*** RECORD EXCERPTS ***
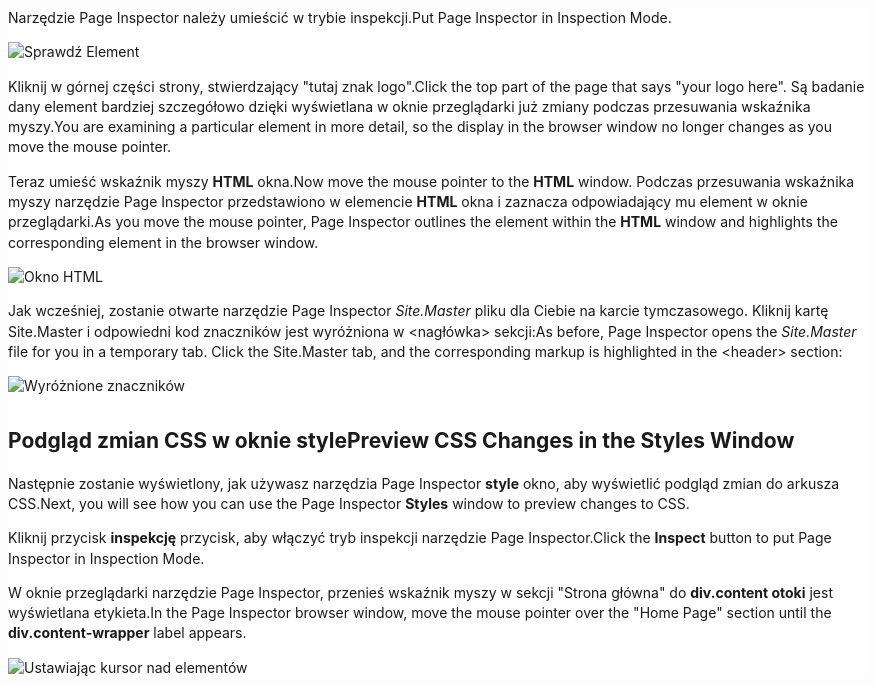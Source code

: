 <span data-ttu-id="5a4d9-182">Narzędzie Page Inspector należy umieścić w trybie inspekcji.</span><span class="sxs-lookup"><span data-stu-id="5a4d9-182">Put Page Inspector in Inspection Mode.</span></span>

![Sprawdź Element](using-page-inspector-in-a-visual-studio-11-beta-web-forms-project/_static/image12.png)

<span data-ttu-id="5a4d9-184">Kliknij w górnej części strony, stwierdzający "tutaj znak logo".</span><span class="sxs-lookup"><span data-stu-id="5a4d9-184">Click the top part of the page that says "your logo here".</span></span> <span data-ttu-id="5a4d9-185">Są badanie dany element bardziej szczegółowo dzięki wyświetlana w oknie przeglądarki już zmiany podczas przesuwania wskaźnika myszy.</span><span class="sxs-lookup"><span data-stu-id="5a4d9-185">You are examining a particular element in more detail, so the display in the browser window no longer changes as you move the mouse pointer.</span></span>

<span data-ttu-id="5a4d9-186">Teraz umieść wskaźnik myszy **HTML** okna.</span><span class="sxs-lookup"><span data-stu-id="5a4d9-186">Now move the mouse pointer to the **HTML** window.</span></span> <span data-ttu-id="5a4d9-187">Podczas przesuwania wskaźnika myszy narzędzie Page Inspector przedstawiono w elemencie **HTML** okna i zaznacza odpowiadający mu element w oknie przeglądarki.</span><span class="sxs-lookup"><span data-stu-id="5a4d9-187">As you move the mouse pointer, Page Inspector outlines the element within the **HTML** window and highlights the corresponding element in the browser window.</span></span>

![Okno HTML](using-page-inspector-in-a-visual-studio-11-beta-web-forms-project/_static/image13.png)

<span data-ttu-id="5a4d9-189">Jak wcześniej, zostanie otwarte narzędzie Page Inspector *Site.Master* pliku dla Ciebie na karcie tymczasowego. Kliknij kartę Site.Master i odpowiedni kod znaczników jest wyróżniona w &lt;nagłówka&gt; sekcji:</span><span class="sxs-lookup"><span data-stu-id="5a4d9-189">As before, Page Inspector opens the *Site.Master* file for you in a temporary tab. Click the Site.Master tab, and the corresponding markup is highlighted in the &lt;header&gt; section:</span></span>

![Wyróżnione znaczników](using-page-inspector-in-a-visual-studio-11-beta-web-forms-project/_static/image14.png)

<a id="_using_page_inspector"></a><a id="_7_previewing_css"></a>

## <a name="preview-css-changes-in-the-styles-window"></a><span data-ttu-id="5a4d9-191">Podgląd zmian CSS w oknie style</span><span class="sxs-lookup"><span data-stu-id="5a4d9-191">Preview CSS Changes in the Styles Window</span></span>

<span data-ttu-id="5a4d9-192">Następnie zostanie wyświetlony, jak używasz narzędzia Page Inspector **style** okno, aby wyświetlić podgląd zmian do arkusza CSS.</span><span class="sxs-lookup"><span data-stu-id="5a4d9-192">Next, you will see how you can use the Page Inspector **Styles** window to preview changes to CSS.</span></span>

<span data-ttu-id="5a4d9-193">Kliknij przycisk **inspekcję** przycisk, aby włączyć tryb inspekcji narzędzie Page Inspector.</span><span class="sxs-lookup"><span data-stu-id="5a4d9-193">Click the **Inspect** button to put Page Inspector in Inspection Mode.</span></span>

<span data-ttu-id="5a4d9-194">W oknie przeglądarki narzędzie Page Inspector, przenieś wskaźnik myszy w sekcji "Strona główna" do **div.content otoki** jest wyświetlana etykieta.</span><span class="sxs-lookup"><span data-stu-id="5a4d9-194">In the Page Inspector browser window, move the mouse pointer over the "Home Page" section until the **div.content-wrapper** label appears.</span></span>

![Ustawiając kursor nad elementów](using-page-inspector-in-a-visual-studio-11-beta-web-forms-project/_static/image15.png)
*** End of RECORD EXCERPTS ***
Using the records above, list each line that includes "beta".

● YOUR RESPONSE:
![Sprawdź Element](using-page-inspector-in-a-visual-studio-11-beta-web-forms-project/_static/image12.png)
![Okno HTML](using-page-inspector-in-a-visual-studio-11-beta-web-forms-project/_static/image13.png)
![Wyróżnione znaczników](using-page-inspector-in-a-visual-studio-11-beta-web-forms-project/_static/image14.png)
![Ustawiając kursor nad elementów](using-page-inspector-in-a-visual-studio-11-beta-web-forms-project/_static/image15.png)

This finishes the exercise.